== Material for this task ==
◆ ◆ ◆
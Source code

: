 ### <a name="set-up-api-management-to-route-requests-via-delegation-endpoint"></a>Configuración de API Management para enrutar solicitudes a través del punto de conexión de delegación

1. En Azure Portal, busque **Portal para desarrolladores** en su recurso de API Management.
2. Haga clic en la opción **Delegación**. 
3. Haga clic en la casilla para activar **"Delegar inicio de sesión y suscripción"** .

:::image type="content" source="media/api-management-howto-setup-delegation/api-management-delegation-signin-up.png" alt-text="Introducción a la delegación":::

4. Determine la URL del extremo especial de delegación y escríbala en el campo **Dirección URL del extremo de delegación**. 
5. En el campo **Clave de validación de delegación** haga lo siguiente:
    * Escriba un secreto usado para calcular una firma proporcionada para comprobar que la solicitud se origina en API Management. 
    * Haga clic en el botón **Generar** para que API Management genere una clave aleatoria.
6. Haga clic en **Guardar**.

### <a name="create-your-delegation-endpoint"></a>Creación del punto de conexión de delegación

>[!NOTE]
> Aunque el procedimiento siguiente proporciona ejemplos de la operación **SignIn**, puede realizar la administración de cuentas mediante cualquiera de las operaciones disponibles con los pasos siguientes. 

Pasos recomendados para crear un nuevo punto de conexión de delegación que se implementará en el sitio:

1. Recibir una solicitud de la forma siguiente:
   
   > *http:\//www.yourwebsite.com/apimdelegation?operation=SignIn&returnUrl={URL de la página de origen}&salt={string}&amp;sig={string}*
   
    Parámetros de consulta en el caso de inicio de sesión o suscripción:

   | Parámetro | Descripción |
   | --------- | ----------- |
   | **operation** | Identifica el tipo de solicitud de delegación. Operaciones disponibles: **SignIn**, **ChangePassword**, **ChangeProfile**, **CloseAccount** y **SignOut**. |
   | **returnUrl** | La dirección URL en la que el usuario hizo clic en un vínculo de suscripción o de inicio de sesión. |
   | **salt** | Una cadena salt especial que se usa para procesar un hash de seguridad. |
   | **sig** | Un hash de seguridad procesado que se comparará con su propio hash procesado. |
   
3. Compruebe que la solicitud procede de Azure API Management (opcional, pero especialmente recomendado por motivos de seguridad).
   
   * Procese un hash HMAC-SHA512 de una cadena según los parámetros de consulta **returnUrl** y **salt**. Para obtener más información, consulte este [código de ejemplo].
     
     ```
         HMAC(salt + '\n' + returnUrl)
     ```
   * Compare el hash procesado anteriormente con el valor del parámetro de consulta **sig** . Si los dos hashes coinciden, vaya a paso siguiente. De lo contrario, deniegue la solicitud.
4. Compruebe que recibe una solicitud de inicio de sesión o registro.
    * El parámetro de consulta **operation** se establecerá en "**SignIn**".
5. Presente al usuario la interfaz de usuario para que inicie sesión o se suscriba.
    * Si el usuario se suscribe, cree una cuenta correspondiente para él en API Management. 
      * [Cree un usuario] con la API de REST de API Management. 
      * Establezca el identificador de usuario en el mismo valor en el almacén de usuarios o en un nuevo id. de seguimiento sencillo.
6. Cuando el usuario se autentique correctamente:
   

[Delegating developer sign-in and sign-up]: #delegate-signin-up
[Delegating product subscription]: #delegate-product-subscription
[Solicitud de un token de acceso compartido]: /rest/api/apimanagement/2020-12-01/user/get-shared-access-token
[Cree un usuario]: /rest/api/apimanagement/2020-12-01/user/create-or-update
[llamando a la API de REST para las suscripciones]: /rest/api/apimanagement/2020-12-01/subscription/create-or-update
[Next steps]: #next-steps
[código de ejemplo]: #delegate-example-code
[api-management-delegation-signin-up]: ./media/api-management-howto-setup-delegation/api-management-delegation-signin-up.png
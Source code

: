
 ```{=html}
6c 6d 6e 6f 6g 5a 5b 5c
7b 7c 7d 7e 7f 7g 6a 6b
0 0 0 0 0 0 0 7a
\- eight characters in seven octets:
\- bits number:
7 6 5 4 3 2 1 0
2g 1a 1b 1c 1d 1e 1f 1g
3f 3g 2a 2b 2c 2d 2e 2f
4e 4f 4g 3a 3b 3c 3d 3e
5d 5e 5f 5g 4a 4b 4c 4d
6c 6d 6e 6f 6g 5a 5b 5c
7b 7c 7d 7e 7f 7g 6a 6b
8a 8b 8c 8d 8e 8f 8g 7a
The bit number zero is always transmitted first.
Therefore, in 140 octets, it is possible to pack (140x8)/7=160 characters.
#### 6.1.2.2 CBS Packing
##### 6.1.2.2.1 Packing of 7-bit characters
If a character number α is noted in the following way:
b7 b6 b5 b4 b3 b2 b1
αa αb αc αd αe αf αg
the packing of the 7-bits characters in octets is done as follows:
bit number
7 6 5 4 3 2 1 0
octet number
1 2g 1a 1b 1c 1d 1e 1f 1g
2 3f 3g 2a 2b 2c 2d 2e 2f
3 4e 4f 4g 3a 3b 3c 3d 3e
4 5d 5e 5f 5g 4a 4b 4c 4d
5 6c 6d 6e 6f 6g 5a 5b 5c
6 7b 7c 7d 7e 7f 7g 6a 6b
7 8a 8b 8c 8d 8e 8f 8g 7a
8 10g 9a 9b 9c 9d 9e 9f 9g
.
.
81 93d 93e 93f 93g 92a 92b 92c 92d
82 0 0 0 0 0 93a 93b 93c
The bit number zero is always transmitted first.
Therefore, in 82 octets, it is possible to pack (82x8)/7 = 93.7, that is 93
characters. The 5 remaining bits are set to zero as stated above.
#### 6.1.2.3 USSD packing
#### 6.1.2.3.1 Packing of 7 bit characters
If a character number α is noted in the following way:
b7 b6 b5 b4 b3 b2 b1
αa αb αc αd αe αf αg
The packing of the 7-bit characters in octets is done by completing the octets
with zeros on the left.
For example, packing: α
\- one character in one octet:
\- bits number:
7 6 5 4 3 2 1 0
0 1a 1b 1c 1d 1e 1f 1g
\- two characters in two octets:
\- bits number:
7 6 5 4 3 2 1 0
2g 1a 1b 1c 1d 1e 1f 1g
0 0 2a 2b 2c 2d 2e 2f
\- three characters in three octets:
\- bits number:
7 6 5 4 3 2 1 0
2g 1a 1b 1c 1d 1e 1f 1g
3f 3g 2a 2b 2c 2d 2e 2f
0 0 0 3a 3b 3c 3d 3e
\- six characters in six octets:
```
◆ ◆ ◆
Of the records above, copy each line that includes "delegate".

== Completed task ==
[Delegating developer sign-in and sign-up]: #delegate-signin-up
[Delegating product subscription]: #delegate-product-subscription
[código de ejemplo]: #delegate-example-code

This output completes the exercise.